Preface

The transition to sustainable energy is one of the defining challenges of our time. Among the various strategies to combat climate change, the electrification of the transportation sector stands out as a critical imperative. However, the success of this transition depends not just on the vehicles themselves, but on the infrastructure that supports them.

This project, “Data-Driven Optimization for EV Charging Infrastructure,” was born out of a desire to bridge the gap between urban planning and machine learning. While traditional infrastructure planning often relies on static heuristics, we believe that the complex, dynamic nature of modern cities requires a more sophisticated, algorithmic approach.

About This Report

This report documents the end-to-end development of a predictive framework designed to identify optimal locations for Electric Vehicle (EV) charging stations. It serves as a comprehensive record of our methodology, challenges, and findings.

The document is structured to guide the reader through the full data science lifecycle:

The Problem: Understanding the “range anxiety” barrier and the need for strategic placement.
The Data: How we aggregated disparate geospatial datasets (traffic, demographics, POIs).
The Solution: The technical implementation of our XGBoost Regressor and MCDM (Multi-Criteria Decision Making) pipeline.
The Results: Visualizing the top priority locations that offer the highest utility.

Intended Audience

This report is written for a diverse audience interested in the application of AI to real-world problems:

Urban Planners & Policymakers: To understand how data science can inform smarter infrastructure investments.
Data Scientists & Engineers: To explore the technical implementation of geospatial feature engineering and gradient boosting models.
Sustainability Researchers: To analyze the factors that drive demand for electric mobility.

Software and Tools

The analysis presented here was conducted entirely using the Python programming language. Key libraries utilized include:

Pandas & NumPy for data manipulation.
XGBoost for predictive modeling.
Scikit-Learn for model evaluation and preprocessing.
Matplotlib & Seaborn for statistical visualization.

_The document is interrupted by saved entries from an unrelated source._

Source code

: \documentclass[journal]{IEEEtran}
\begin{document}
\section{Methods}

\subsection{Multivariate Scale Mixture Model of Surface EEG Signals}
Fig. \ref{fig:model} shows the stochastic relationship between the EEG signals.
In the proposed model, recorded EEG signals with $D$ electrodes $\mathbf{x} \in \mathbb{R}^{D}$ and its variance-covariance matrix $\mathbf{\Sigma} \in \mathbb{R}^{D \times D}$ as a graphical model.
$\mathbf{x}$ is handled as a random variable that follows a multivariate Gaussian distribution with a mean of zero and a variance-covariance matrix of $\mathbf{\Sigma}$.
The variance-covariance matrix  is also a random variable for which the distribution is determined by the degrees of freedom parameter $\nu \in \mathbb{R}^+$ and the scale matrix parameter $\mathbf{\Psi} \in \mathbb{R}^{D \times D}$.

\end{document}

This report itself was generated using Quarto, ensuring that the code, visualizations, and narrative remain reproducible and tightly integrated.

Acknowledgments

This project would not have been possible without the guidance and support of our mentors and the open-source community.

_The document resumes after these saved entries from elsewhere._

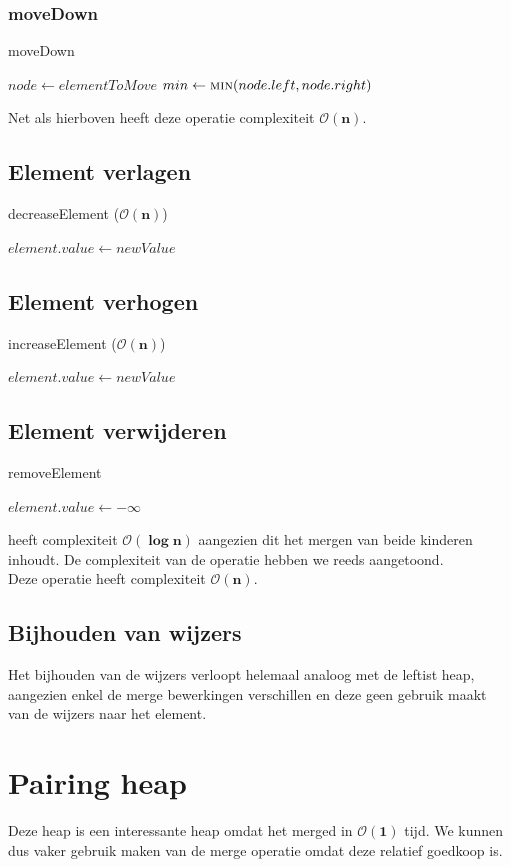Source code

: \documentclass[a4paper,12pt]{report}
\newcommand{\bigO}[1]{$\bm{\mathcal{O}(#1)}$} %
\begin{document}
\subsubsection{moveDown}
\begin{algorithm}[H]
\caption{moveDown}
\SetAlgoLined	
\DontPrintSemicolon
$node \gets elementToMove$\;
$min \gets \Call{min}{node.left, node.right}$\;
\;
\;
\end{algorithm}
Net als hierboven heeft deze operatie complexiteit \bigO{n}.
\subsection{Element verlagen}
\begin{algorithm}[H]
\caption{decreaseElement (\bigO{n})}
\SetAlgoLined	
\DontPrintSemicolon
$element.value \gets newValue$\;
\end{algorithm}
\subsection{Element verhogen}
\begin{algorithm}[H]
\caption{increaseElement (\bigO{n})}
\SetAlgoLined	
\DontPrintSemicolon
$element.value \gets newValue$\;
\end{algorithm}
\subsection{Element verwijderen}
\begin{algorithm}[H]
\caption{removeElement}
\SetAlgoLined	
\DontPrintSemicolon
$element.value \gets -\infty$\;
\;
\;
\end{algorithm}
 heeft complexiteit \bigO{\log n} aangezien dit het mergen van beide kinderen inhoudt. De complexiteit van de  operatie hebben we reeds aangetoond. \\
Deze operatie heeft complexiteit \bigO{n}.
\subsection{Bijhouden van wijzers}
Het bijhouden van de wijzers verloopt helemaal analoog met de leftist heap, aangezien enkel de merge bewerkingen verschillen en deze geen gebruik maakt van de wijzers naar het element.
\newpage
\section{Pairing heap}
Deze heap is een interessante heap omdat het merged in \bigO{1} tijd. We kunnen dus vaker gebruik maken van de merge operatie omdat deze relatief goedkoop is.
\end{document}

We extend our gratitude to our mentors for their invaluable feedback on the project scope and methodology.
We thank the contributors to OpenStreetMap (OSM) and other open data initiatives, whose work democratizes access to vital geospatial information.
Finally, we acknowledge the collective effort of the project team in tackling the complex challenges of data cleaning and model optimization.

This document represents the culmination of our work as of December 2025.